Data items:
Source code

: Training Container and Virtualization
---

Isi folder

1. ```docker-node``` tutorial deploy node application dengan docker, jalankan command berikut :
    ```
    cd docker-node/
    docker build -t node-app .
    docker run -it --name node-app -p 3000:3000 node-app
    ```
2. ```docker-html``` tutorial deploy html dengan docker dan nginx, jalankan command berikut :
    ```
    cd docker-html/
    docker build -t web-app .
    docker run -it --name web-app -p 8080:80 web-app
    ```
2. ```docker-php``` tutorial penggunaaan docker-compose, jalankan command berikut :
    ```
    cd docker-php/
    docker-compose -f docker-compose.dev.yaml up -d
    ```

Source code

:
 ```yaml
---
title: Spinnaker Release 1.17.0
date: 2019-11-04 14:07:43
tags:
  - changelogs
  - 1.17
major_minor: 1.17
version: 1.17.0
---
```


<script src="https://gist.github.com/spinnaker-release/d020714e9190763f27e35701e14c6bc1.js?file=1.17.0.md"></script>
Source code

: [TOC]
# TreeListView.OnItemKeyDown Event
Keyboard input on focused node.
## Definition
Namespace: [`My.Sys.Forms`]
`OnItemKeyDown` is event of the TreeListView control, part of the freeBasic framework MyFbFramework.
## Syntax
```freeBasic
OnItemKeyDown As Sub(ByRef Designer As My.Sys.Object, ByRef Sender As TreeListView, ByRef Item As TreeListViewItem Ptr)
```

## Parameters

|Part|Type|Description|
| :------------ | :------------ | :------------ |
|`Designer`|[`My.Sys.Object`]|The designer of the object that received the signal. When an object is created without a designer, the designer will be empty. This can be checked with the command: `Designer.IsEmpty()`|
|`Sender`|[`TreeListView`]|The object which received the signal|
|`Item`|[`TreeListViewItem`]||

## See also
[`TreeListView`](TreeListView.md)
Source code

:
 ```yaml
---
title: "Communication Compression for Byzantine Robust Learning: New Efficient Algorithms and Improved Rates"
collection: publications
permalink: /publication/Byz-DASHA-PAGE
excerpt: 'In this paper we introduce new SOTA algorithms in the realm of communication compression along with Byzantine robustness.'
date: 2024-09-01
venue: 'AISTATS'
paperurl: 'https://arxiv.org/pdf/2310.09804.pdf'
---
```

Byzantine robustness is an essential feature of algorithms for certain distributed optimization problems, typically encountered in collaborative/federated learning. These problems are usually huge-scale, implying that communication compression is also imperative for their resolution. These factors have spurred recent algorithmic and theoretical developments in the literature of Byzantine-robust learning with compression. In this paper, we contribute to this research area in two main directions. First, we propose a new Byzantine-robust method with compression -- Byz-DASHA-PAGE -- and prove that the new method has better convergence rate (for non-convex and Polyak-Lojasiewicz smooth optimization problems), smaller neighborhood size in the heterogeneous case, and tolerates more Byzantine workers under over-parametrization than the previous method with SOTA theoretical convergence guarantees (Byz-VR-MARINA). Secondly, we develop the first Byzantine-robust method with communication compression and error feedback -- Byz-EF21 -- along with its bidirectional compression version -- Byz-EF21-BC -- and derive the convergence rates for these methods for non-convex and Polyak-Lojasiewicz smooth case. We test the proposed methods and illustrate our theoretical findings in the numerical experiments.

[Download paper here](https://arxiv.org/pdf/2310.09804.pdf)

*What you need to do:*
Gather each line in these records that contains the string "robustness".

*Task result:*
excerpt: 'In this paper we introduce new SOTA algorithms in the realm of communication compression along with Byzantine robustness.'
Byzantine robustness is an essential feature of algorithms for certain distributed optimization problems, typically encountered in collaborative/federated learning. These problems are usually huge-scale, implying that communication compression is also imperative for their resolution. These factors have spurred recent algorithmic and theoretical developments in the literature of Byzantine-robust learning with compression. In this paper, we contribute to this research area in two main directions. First, we propose a new Byzantine-robust method with compression -- Byz-DASHA-PAGE -- and prove that the new method has better convergence rate (for non-convex and Polyak-Lojasiewicz smooth optimization problems), smaller neighborhood size in the heterogeneous case, and tolerates more Byzantine workers under over-parametrization than the previous method with SOTA theoretical convergence guarantees (Byz-VR-MARINA). Secondly, we develop the first Byzantine-robust method with communication compression and error feedback -- Byz-EF21 -- along with its bidirectional compression version -- Byz-EF21-BC -- and derive the convergence rates for these methods for non-convex and Polyak-Lojasiewicz smooth case. We test the proposed methods and illustrate our theoretical findings in the numerical experiments.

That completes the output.